3). Yes, public company officers can profit from buying shares during artificially manipulated pricing dips, but not if the officers have any involvement with the traders or brokers that have created the artificially low pricing.
4). Yes, public company officers CAN act on their superior knowledge of a company's operations and activities and make wise investment decisions... PROVIDED... that all of the key elements for motivating an officer's direct purchase of shares are based on publicly disclosed information... in order that no non-affiliate shareholders are impeded from having the same, superior and accurate information about the company.
ACCORDINGLY, and in order to be fully transparent in providing ALL SHAREHOLDERS with the same level of superior, accurate and updated information on all activities for HHSE that is enjoyed by the managers, please note the following key updates:
1). FORM 10 REGISTRATION activities are well into motion. HHSE managers believe that the fully reporting status (automatic on 60-days after filing), will positively impact the company's share price and volume.
2). MAJOR INSTITUTIONAL INVESTORS / FUNDS - HHSE managers have been working with three major investors / fund groups, one of which has already accumulated a position in HHSE. The other two are restricted from acquiring Pinksheet equities, but have confirmed with HHSE their intentions to acquire significant shares "post registration." HHSE managers believe that the successful recruitment of these major funds into HHSE will have a very significant and positive impact to the share price, volume and liquidity.
3). ELIMINATION OF BALANCE SHEET DEBTS - As a component of the Registration filing, HHSE managers have successfully negotiated substantial reductions in debts currently carried on the Balance Sheet (which have been achieved without any new share issuances). HHSE managers feel that this will improve the optics of the company's liquidity and credibility to outside financiers.
4). ELIMINATION OF NUISANCE LEGAL MATTERS - The evolution and maturation of the home video business (away from Physical unit sales to streaming), has resulted in some dead-on-arrival DVD releases for HHSE over the past few years... and this has ended up in "nuisance" lawsuits from small producers that have ignored the contractual structure and disputed the applicability of releasing costs. One recent case, AMITYVILLE ASYLUM, was found in HHSE's favor, and another recent case (XVIII ENTERTAINMENT - four titles), was dismissed. There are other cases in motion, including Origin Films and Crimson Forest, that HHSE managers and outside counsel are very confident will also be easily won or promptly resolved with no adverse affect to HHSE. Accordingly, the elimination of these legal matters will also improve the optics and credibility for HHSE,
5). WIDESPREAD SUPPLIER SUPPORT FOR MYFLIX - Like the opening day for the Oklahoma Land Rush, HHSE is at the starting line with our wagons loaded for a major digital stake into MYFLIX. The venture already has over 30 significant suppliers, including titles from three major studios, and potentially could be the # 2 streaming site in North America (subordinate only to Amazon.com) in terms of total quantity of features, television episodics, video games and educational programming. Titles that are currently "only" selling 5,000 DVDs suddenly become VERY PROFITABLE under the Myflix model, as there are no manufacturing or freight costs to dilute the revenue streams. Titles generating 5,000 TVOD transactions at $1.99 each (about $10,000) doesn't sound like a big deal... until you realize that Myflix now has access to over 10,000 titles and episodics. The potential revenues to be generated from this new streaming operation dwarfs even the best years ever achieved from the HHSE core activities with physical goods distribution.
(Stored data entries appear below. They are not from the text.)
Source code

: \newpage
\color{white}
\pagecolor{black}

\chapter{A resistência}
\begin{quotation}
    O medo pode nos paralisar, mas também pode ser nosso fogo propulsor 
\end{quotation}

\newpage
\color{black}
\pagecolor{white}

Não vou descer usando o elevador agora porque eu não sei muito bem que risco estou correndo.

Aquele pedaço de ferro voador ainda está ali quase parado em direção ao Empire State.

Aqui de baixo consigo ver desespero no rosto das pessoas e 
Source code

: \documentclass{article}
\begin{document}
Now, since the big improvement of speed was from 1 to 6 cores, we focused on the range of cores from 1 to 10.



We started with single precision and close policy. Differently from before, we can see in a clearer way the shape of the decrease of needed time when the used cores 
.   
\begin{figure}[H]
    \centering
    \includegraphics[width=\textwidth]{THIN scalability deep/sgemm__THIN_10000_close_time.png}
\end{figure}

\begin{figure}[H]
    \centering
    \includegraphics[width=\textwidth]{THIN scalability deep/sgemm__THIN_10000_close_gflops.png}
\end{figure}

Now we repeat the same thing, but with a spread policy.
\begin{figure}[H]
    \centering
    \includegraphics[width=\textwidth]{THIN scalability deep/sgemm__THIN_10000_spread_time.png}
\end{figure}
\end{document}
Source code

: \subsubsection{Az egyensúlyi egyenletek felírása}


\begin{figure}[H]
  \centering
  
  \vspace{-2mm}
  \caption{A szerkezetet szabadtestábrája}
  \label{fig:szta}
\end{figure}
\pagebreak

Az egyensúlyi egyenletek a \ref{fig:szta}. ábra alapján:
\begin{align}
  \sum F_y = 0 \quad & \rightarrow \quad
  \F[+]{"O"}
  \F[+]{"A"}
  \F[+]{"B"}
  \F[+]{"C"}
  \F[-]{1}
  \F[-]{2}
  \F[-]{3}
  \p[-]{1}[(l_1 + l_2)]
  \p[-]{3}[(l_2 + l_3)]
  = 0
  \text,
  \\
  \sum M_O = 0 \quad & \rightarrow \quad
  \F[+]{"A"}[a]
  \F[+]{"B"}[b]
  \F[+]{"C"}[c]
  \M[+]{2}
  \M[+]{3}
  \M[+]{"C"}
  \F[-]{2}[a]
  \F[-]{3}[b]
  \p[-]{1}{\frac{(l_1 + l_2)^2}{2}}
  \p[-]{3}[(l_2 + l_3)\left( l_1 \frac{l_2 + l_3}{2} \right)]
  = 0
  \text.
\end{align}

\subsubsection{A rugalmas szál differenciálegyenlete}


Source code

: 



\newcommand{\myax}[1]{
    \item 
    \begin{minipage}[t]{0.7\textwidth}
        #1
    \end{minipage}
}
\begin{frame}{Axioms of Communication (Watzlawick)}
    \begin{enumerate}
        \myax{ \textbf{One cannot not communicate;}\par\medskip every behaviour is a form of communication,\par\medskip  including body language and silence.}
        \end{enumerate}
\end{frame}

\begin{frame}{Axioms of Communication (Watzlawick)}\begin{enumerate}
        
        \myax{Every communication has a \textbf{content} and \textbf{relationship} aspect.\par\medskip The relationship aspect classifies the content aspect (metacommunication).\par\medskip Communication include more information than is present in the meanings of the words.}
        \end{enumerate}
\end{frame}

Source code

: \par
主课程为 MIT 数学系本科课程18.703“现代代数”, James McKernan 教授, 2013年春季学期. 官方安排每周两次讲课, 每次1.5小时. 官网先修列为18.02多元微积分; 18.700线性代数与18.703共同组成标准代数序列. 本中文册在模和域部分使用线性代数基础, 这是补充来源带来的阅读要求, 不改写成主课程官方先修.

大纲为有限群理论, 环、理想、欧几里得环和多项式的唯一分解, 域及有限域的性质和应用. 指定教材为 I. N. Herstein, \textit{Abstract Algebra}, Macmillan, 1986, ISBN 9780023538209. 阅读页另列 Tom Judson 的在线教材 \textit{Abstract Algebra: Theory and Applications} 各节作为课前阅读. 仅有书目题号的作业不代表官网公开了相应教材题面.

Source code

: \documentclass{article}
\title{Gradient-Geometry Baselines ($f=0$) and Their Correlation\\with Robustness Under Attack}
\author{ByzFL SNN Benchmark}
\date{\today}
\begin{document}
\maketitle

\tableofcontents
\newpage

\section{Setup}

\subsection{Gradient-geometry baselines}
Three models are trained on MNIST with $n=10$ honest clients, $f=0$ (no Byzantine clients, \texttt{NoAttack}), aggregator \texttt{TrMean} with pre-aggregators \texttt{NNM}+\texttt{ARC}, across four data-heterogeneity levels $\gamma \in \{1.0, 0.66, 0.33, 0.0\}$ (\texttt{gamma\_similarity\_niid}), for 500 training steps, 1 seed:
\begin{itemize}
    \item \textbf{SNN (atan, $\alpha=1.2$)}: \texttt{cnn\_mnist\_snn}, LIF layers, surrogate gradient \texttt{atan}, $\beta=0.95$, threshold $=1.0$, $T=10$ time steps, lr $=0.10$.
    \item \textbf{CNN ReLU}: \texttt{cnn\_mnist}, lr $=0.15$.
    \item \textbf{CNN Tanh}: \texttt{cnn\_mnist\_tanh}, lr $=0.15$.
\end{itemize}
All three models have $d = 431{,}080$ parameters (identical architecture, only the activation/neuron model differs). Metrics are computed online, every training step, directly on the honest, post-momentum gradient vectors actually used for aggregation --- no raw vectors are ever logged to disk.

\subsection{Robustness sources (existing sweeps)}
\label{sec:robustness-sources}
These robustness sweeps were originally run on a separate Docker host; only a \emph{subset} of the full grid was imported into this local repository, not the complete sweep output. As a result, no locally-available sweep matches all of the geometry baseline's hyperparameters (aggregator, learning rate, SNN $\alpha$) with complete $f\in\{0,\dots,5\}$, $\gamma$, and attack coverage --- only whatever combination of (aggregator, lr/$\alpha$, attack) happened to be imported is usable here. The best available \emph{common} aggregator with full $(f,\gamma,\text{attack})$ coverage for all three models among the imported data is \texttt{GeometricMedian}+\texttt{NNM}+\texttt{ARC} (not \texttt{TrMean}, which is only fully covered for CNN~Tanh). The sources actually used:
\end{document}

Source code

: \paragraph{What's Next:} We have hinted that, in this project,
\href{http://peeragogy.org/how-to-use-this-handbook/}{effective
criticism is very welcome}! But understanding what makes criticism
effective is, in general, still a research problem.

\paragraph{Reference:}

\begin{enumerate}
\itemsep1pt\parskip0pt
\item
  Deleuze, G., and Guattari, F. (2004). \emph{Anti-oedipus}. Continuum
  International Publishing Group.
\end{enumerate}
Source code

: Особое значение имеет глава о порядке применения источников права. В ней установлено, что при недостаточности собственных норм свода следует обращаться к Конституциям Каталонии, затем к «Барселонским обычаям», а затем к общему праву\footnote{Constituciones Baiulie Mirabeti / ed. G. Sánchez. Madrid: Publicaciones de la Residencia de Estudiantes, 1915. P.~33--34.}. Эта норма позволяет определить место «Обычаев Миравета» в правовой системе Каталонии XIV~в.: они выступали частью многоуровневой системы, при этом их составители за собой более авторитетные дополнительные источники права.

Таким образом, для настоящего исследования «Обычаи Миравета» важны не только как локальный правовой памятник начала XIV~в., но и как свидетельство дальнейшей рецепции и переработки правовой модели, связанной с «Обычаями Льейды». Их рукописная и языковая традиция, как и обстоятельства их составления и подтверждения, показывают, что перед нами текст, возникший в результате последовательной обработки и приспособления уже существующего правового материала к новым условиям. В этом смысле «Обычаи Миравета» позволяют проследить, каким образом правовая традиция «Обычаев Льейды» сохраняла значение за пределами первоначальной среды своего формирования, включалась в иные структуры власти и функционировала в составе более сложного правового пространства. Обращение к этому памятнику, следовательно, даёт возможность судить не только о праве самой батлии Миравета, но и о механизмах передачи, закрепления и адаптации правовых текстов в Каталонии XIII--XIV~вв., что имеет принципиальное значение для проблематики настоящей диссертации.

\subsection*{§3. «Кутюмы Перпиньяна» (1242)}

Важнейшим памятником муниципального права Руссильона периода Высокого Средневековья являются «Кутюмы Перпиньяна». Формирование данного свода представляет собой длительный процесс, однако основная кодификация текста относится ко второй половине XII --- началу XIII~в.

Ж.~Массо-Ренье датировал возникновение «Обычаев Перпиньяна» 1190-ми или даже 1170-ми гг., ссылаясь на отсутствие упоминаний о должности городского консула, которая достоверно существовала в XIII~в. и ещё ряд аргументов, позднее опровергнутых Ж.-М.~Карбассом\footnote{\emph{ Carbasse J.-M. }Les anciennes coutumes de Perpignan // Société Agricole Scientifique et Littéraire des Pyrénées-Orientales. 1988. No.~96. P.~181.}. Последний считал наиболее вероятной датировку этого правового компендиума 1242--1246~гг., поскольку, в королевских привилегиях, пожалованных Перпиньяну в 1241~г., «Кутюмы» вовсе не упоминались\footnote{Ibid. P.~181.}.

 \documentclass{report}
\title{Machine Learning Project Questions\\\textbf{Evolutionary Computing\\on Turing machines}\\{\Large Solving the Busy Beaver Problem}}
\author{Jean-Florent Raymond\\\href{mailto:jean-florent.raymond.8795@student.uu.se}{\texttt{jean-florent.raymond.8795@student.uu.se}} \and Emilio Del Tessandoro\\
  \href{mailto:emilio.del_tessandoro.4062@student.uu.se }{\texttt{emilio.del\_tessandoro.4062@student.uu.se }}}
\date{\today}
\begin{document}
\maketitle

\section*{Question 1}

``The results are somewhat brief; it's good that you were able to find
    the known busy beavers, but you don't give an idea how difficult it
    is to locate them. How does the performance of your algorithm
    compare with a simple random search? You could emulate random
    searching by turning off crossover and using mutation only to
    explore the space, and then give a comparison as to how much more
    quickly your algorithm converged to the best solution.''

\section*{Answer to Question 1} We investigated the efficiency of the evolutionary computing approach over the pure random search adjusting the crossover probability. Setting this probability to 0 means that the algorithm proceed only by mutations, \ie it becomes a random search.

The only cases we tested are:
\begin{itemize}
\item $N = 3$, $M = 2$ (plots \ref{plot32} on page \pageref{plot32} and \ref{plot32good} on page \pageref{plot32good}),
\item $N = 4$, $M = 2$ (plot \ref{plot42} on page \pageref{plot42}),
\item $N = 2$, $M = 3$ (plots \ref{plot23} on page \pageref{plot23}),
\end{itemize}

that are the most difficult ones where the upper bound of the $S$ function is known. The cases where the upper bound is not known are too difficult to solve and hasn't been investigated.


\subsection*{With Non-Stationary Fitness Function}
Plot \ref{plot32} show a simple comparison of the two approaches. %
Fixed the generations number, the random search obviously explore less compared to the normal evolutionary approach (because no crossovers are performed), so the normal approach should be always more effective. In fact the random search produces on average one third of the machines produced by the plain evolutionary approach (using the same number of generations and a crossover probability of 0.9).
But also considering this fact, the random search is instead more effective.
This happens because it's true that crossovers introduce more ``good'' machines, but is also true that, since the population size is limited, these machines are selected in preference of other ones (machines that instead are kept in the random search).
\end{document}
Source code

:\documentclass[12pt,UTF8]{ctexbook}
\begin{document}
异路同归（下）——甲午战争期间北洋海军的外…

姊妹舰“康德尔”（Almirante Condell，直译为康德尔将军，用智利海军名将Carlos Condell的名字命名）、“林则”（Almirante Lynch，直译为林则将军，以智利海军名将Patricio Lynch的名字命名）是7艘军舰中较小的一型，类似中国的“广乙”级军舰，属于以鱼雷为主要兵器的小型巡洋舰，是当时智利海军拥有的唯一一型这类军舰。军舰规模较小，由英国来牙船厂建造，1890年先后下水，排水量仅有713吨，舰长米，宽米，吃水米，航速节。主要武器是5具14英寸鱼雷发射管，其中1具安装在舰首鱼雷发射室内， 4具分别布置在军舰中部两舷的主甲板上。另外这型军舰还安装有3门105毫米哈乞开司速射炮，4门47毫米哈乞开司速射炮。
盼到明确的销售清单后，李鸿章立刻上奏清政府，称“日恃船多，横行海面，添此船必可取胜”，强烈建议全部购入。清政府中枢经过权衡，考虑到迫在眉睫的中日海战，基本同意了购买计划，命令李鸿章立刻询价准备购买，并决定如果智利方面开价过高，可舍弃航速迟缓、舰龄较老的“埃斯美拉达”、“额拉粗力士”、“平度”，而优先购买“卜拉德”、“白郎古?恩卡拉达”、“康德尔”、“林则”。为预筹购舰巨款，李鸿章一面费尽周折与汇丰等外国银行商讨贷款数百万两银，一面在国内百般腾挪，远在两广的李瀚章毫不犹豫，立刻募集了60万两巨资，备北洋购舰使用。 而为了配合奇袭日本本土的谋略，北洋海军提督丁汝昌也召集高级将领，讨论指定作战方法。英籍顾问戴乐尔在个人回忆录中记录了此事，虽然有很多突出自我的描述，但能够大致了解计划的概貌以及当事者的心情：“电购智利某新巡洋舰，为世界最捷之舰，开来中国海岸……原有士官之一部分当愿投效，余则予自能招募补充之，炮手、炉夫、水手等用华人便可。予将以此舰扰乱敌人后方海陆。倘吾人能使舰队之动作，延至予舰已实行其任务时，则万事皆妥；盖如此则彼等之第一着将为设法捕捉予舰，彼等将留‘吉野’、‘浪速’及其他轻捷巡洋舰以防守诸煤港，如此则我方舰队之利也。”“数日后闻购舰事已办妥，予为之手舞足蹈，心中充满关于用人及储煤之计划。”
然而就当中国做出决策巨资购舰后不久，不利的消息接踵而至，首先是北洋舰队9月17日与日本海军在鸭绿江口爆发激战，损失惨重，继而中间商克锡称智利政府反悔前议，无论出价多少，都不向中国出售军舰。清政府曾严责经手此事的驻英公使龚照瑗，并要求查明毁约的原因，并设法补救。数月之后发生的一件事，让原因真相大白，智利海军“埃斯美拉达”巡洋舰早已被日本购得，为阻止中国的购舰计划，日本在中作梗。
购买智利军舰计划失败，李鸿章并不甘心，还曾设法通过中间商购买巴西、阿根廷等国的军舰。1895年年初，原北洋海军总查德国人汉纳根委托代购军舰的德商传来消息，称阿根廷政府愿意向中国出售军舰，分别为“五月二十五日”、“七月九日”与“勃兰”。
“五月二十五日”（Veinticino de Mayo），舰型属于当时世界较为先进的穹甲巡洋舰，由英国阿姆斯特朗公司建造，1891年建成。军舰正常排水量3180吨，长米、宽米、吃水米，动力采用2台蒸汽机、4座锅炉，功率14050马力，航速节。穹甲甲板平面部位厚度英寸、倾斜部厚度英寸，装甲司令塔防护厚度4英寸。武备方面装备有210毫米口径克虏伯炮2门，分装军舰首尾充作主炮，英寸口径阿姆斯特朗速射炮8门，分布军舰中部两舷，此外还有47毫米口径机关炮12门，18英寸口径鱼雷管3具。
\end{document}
6). TIMING IS IMMINENT: During the next few weeks, months and all occurring during this current fiscal year, HHSE believes that: a). Registration will occur; b). Myflix will be launched; c). New "whale" investor funds will begin accumulating shares; d). The new key-titles distribution pact through SONY and ongoing title releases through CINEDIGM will begin to monetize; e). The IRS Tax issue - the principal for which is now fully paid - will result in a formal "release of levy" filing; f). Production funding for two "event" level films will be finalized; and, g). HHSE's general credibility and financial position will dramatically increase.
It is for THESE KEY REASONS that HHSE managers have sought an opinion as to the legality and appopriateness for officers, directors and managers to buy HHSE shares off the open market at this time.
HHSE recognizes that there are currently some "bad optics" that the "bad-actor" traders have used to attempt to create fear and uncertainty. We feel the relentless (and false) criticisms against HHSE on stock chat boards by these trading manipulators has contributed to what is currently a "Black Friday" level of buying opportunities for HHSE shares. The motivation of these "bad actors" is to control the stock pricing and try to keep it trading at under $.015 for maximum swing on the "rinse-and-repeat" boxing strategy. But in doing so, they have taken our stock - which has been predicted by substantial investment funds to be worth ten-cents per share or more by year's end - and created a tremendous buying opportunity.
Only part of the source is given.